Ingredients for 3 servings:
- 1 avocado(s), Hass variety
- 30 g baby spinach
- 25 g dried tomatoes
- 140 g wheat flour or spelt flour type 630
- 1 tsp baking powder
- 100 ml carbonated mineral water
- 75 ml cream, 30%
- 2 eggs, size M
- 3 tbsp sunflower oil
- 1 tsp sesame oil, toasted
- 2 tsp maple syrup
- ½ tsp cumin powder
- ½ tsp smoked paprika powder
- ½ lime(s), zest and juice
- e.g. salt and pepper
- some Crema di Balsamic vinegar for drizzling
- 125 g date tomatoes
- 50 g mango(s), fresh and ripe or frozen
- 2 spring onions
- ½ small chili pepper(s), red
- ½ lime(s), juice
- ½ tsp mint, dried
- Salt
Instructions
Working time approx. 25 minutes; Rest time approx. 30 minutes; Cooking/baking time approx. 40 minutes; Total time approx. 1 hour 35 minutes
vegetarian
Cut the avocado lengthwise, twist the halves together, and remove the pit.

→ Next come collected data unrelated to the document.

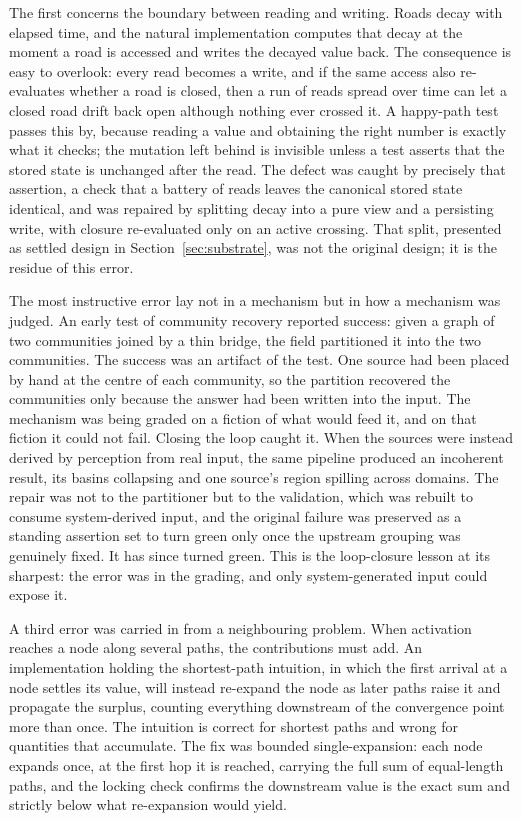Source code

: \documentclass[11pt]{article}
\begin{document}
The first concerns the boundary between reading and writing. Roads decay with elapsed
time, and the natural implementation computes that decay at the moment a road is
accessed and writes the decayed value back. The consequence is easy to overlook: every
read becomes a write, and if the same access also re-evaluates whether a road is closed,
then a run of reads spread over time can let a closed road drift back open although
nothing ever crossed it. A happy-path test passes this by, because reading a value and
obtaining the right number is exactly what it checks; the mutation left behind is
invisible unless a test asserts that the stored state is unchanged after the read. The
defect was caught by precisely that assertion, a check that a battery of reads leaves the
canonical stored state identical, and was repaired by splitting decay into a pure view
and a persisting write, with closure re-evaluated only on an active crossing. That split,
presented as settled design in Section~\ref{sec:substrate}, was not the original design; it is
the residue of this error.

The most instructive error lay not in a mechanism but in how a mechanism was judged. An
early test of community recovery \citep{blondel2008fast, traag2019louvain} reported success: given a graph of two communities
joined by a thin bridge, the field partitioned it into the two communities. The success
was an artifact of the test. One source had been placed by hand at the centre of each
community, so the partition recovered the communities only because the answer had been
written into the input. The mechanism was being graded on a fiction of what would feed
it, and on that fiction it could not fail. Closing the loop caught it. When the sources
were instead derived by perception from real input, the same pipeline produced an
incoherent result, its basins collapsing and one source's region spilling across
domains. The repair was not to the partitioner but to the validation, which was rebuilt
to consume system-derived input, and the original failure was preserved as a standing
assertion set to turn green only once the upstream grouping was genuinely fixed. It has
since turned green. This is the loop-closure lesson at its sharpest: the error was in the
grading, and only system-generated input could expose it.

A third error was carried in from a neighbouring problem. When activation reaches a node
along several paths, the contributions must add. An implementation holding the
shortest-path intuition, in which the first arrival at a node settles its value, will
instead re-expand the node as later paths raise it and propagate the surplus, counting
everything downstream of the convergence point more than once. The intuition is correct
for shortest paths and wrong for quantities that accumulate. The fix was bounded
single-expansion: each node expands once, at the first hop it is reached, carrying the
full sum of equal-length paths, and the locking check confirms the downstream value is
the exact sum and strictly below what re-expansion would yield.
\end{document}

Scoop out the flesh with a spoon and place it in a tall container. Rinse the baby spinach, shake dry, and add it to the avocado. Pour the cream into the container along with the sunflower and sesame oils and maple syrup. Rinse and zest the lime in hot water. Add the zest to the container. Halve the lime, squeeze it, and pour half of the juice into the container. Add the ground cumin and smoked paprika, then puree everything with an immersion blender. Finely dice the sun-dried tomatoes and add them to the puree. Add the flour and baking powder along with the carbonated mineral water a spoonful at a time, stirring by hand; do not use the immersion blender. Finally, season generously with salt and pepper. Let the mixture sit for a while so that the sun-dried tomato pieces can absorb some of the moisture. In the meantime, prepare the salsa. To do this, wash the date tomatoes and cut into pieces, peel and dice the fresh mango, or thaw the frozen mango pieces. Wash and deseed the chili, then slice into rings. Wash the spring onions and slice into rings. Place everything in a bowl, add the dried mint, marinate with the remaining lime juice, and lightly season with salt. Let it marinate until ready to use. Preheat the waffle iron to about 2/3 heat, not full heat. Pour the batter into the waffle iron in portions and cook for about 5-7 minutes, depending on the appliance. The waffle should be lightly browned. When serving, serve the salsa over the waffles and drizzle with a little balsamic vinegar. Notes: Each serving yields about 2 Belgian waffles; the amount may vary for heart-shaped waffles. I recommend the slightly thicker Belgian waffles, as they stay moister. The carbonation in the mineral water creates a fluffy texture during baking, so you shouldn’t let the carbonation escape prematurely when mixing with an immersion blender. The sun-dried tomato pieces add texture to the waffle. If you don’t let the batter rest a bit, the pieces might still be too hard. Of course, you can also add fresh mint to the salsa to taste.